Task statement: Begin with the line containing "30\. Debería aparecer" and copy every line after it to the end of the entries, exactly, leaving out the lines before it.

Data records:
────────────────────
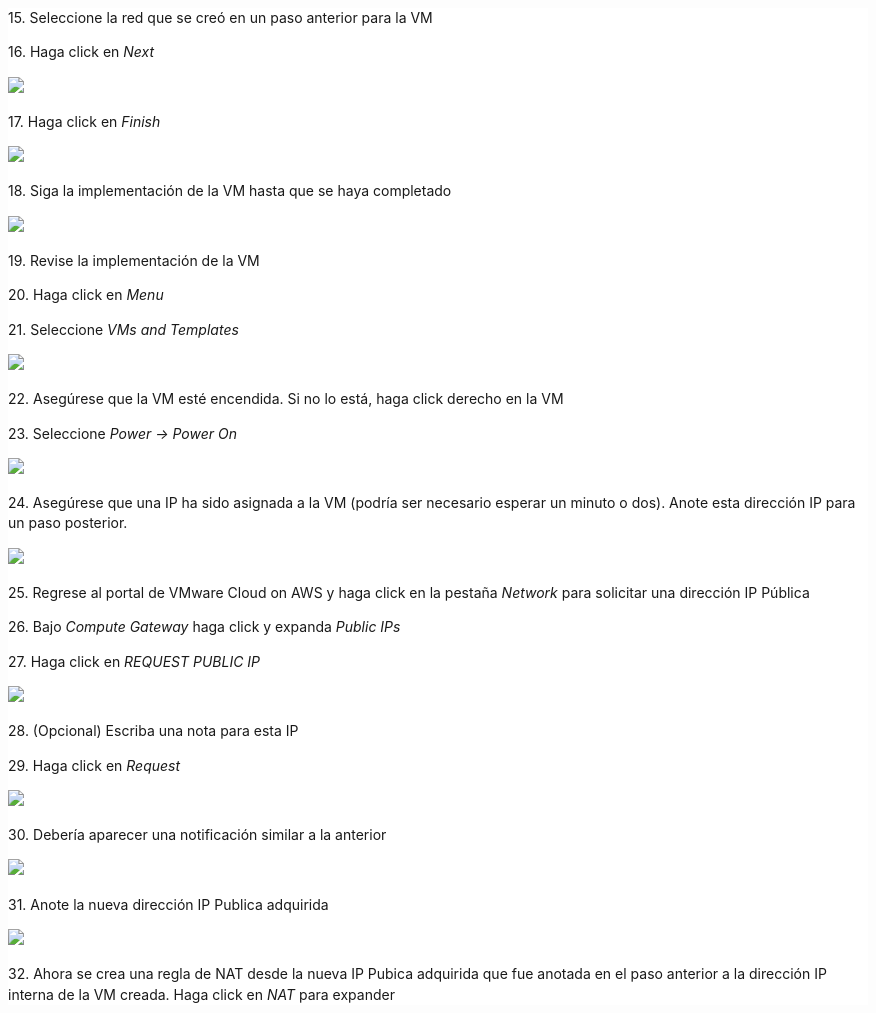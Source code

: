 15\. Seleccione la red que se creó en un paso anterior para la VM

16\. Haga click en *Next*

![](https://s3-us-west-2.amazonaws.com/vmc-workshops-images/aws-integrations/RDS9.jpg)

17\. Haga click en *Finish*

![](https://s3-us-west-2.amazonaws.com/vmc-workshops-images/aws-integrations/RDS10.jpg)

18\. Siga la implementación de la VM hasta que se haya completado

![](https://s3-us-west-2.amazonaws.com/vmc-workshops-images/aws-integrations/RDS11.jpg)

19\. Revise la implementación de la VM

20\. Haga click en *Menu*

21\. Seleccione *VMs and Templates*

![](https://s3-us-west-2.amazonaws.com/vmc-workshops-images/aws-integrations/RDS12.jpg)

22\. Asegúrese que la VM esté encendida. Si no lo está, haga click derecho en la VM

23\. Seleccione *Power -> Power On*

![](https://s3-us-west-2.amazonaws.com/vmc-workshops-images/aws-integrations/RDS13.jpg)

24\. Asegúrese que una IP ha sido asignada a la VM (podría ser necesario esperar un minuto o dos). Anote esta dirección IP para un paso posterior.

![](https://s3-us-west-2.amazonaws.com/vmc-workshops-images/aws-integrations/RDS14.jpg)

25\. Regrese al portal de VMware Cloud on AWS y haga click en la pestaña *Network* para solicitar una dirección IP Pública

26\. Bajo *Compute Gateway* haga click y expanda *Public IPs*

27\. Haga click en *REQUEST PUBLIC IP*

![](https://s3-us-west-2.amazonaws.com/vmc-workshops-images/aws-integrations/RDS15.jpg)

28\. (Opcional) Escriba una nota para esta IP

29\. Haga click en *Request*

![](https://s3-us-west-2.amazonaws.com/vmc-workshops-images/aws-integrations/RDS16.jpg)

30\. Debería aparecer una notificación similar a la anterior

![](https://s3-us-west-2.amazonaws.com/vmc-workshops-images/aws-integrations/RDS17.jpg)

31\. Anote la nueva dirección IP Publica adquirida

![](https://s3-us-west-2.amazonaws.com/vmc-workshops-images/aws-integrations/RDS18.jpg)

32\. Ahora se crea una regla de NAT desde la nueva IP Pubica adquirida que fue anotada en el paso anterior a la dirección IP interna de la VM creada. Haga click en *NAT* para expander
────────────────────
Expected answer:
30\. Debería aparecer una notificación similar a la anterior

![](https://s3-us-west-2.amazonaws.com/vmc-workshops-images/aws-integrations/RDS17.jpg)

31\. Anote la nueva dirección IP Publica adquirida

![](https://s3-us-west-2.amazonaws.com/vmc-workshops-images/aws-integrations/RDS18.jpg)

32\. Ahora se crea una regla de NAT desde la nueva IP Pubica adquirida que fue anotada en el paso anterior a la dirección IP interna de la VM creada. Haga click en *NAT* para expander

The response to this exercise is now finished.